◆ What is required: Once you find the line with "You can’t change" in the entries below, return exactly every line from it through the line with "Learn more about".

[Saved data entries]
==================================================

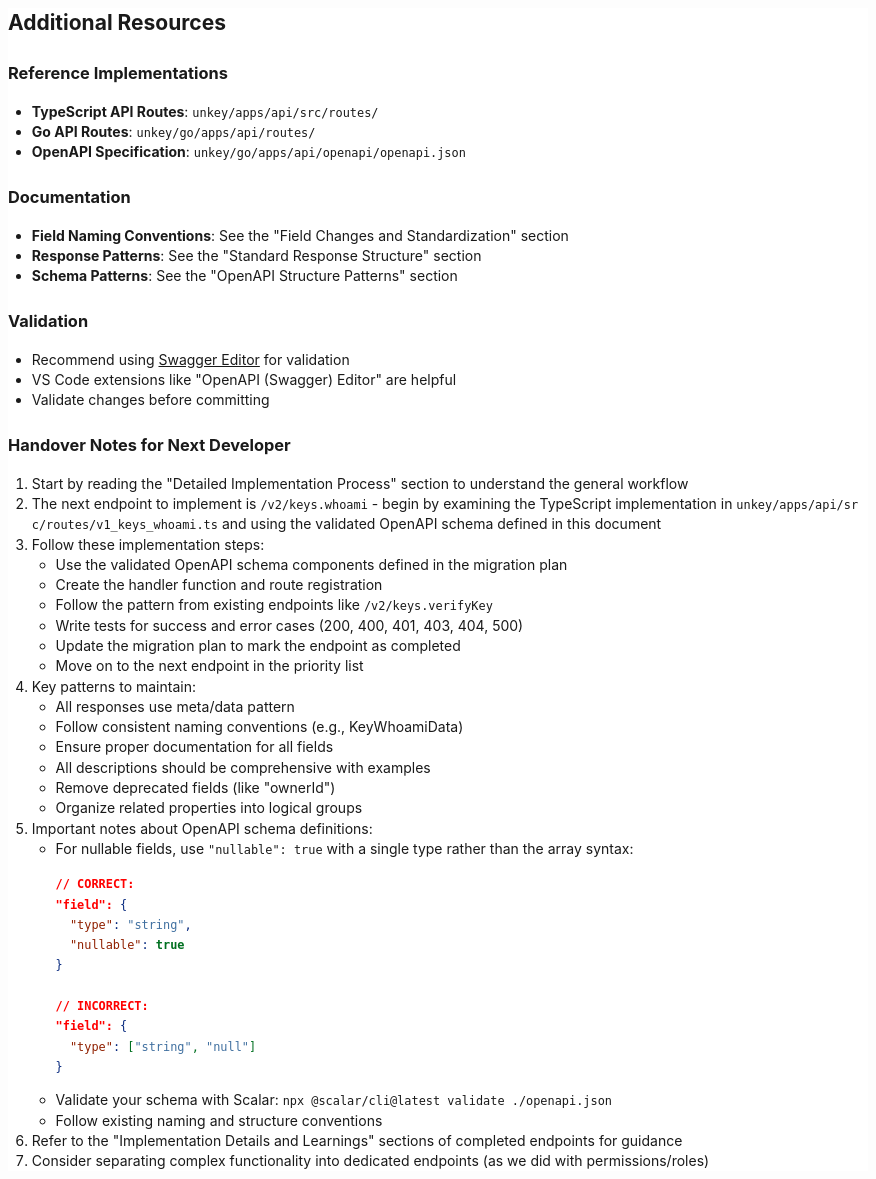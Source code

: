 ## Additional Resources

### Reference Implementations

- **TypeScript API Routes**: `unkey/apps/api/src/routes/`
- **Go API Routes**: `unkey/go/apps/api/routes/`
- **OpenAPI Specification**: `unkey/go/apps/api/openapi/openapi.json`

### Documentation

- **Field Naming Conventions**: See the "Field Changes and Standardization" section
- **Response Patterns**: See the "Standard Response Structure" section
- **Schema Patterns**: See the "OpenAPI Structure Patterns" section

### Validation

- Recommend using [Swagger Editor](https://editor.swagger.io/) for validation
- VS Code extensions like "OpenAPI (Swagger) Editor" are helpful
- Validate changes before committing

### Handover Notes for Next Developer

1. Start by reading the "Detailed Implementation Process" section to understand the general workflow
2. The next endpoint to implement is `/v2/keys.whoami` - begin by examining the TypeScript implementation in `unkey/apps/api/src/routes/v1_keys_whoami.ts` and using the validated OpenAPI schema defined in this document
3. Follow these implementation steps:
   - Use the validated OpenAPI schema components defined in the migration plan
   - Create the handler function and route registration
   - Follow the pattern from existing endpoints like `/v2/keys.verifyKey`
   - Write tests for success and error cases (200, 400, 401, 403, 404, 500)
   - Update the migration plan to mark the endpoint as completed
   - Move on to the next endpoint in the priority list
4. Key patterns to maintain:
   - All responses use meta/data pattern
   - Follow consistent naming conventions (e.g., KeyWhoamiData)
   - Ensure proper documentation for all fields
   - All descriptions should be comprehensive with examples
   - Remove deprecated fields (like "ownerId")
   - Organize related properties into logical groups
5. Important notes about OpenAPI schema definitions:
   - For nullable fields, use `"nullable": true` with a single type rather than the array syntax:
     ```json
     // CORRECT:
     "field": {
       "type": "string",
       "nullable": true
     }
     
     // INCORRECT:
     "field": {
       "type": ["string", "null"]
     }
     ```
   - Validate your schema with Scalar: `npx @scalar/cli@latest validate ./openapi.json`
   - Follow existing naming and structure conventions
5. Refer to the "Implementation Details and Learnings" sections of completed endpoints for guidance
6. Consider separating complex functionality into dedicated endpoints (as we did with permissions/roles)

==================================================

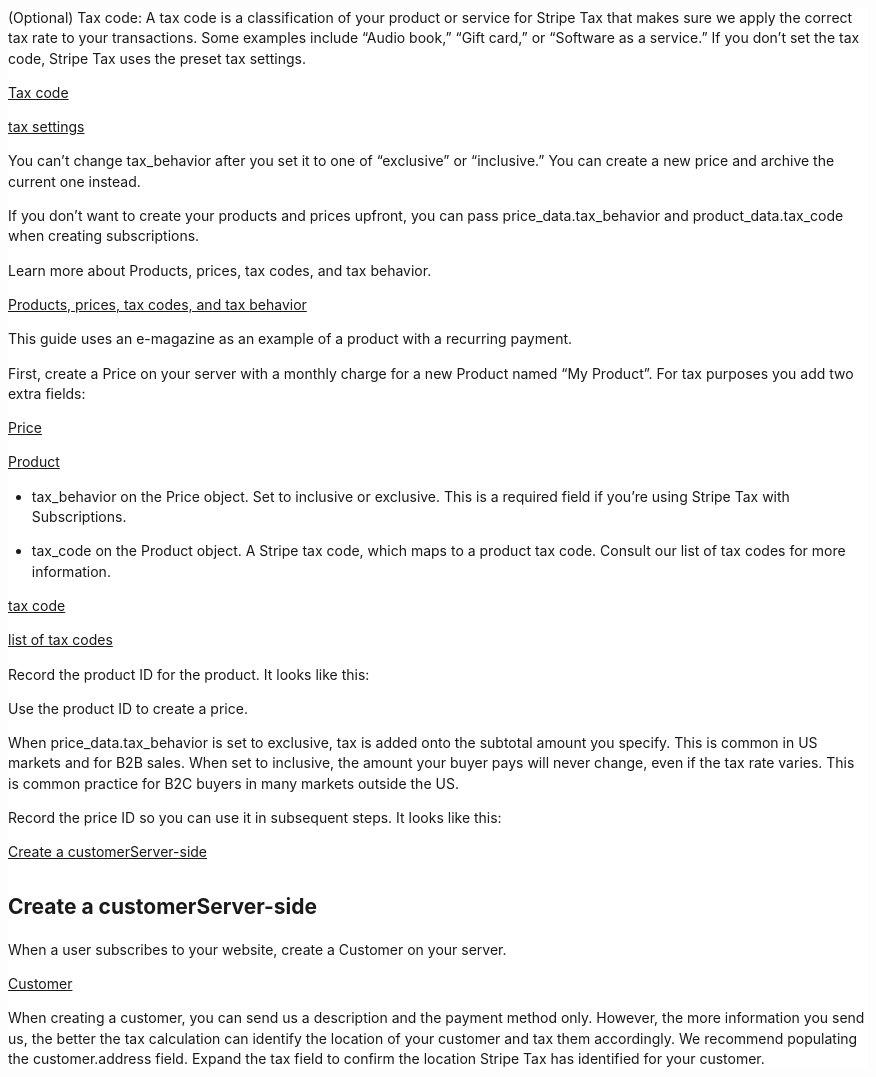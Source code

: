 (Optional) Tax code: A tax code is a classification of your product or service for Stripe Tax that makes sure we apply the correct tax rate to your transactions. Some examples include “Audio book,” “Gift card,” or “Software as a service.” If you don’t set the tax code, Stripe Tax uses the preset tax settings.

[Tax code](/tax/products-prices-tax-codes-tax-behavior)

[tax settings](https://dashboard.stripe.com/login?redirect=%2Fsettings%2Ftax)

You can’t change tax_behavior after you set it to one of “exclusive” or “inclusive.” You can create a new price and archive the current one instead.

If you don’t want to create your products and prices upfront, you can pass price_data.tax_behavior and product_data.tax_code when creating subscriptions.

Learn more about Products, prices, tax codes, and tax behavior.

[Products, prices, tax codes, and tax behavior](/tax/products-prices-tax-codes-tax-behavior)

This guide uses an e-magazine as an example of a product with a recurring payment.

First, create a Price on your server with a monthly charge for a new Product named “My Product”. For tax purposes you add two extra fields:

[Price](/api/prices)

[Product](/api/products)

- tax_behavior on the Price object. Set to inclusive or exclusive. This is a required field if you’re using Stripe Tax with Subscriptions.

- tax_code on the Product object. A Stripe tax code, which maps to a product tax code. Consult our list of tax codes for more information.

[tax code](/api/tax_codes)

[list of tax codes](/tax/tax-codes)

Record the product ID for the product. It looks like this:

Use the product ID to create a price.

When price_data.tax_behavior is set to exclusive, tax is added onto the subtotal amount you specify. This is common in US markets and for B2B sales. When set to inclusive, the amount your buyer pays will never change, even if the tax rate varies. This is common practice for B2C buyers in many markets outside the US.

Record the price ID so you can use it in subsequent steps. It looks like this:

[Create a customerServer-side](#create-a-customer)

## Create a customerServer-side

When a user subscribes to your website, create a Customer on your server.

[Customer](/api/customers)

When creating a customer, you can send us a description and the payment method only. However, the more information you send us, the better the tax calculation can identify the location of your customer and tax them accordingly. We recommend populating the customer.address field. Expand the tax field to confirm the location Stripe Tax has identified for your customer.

==================================================

◆ The completed task:
You can’t change tax_behavior after you set it to one of “exclusive” or “inclusive.” You can create a new price and archive the current one instead.

If you don’t want to create your products and prices upfront, you can pass price_data.tax_behavior and product_data.tax_code when creating subscriptions.

Learn more about Products, prices, tax codes, and tax behavior.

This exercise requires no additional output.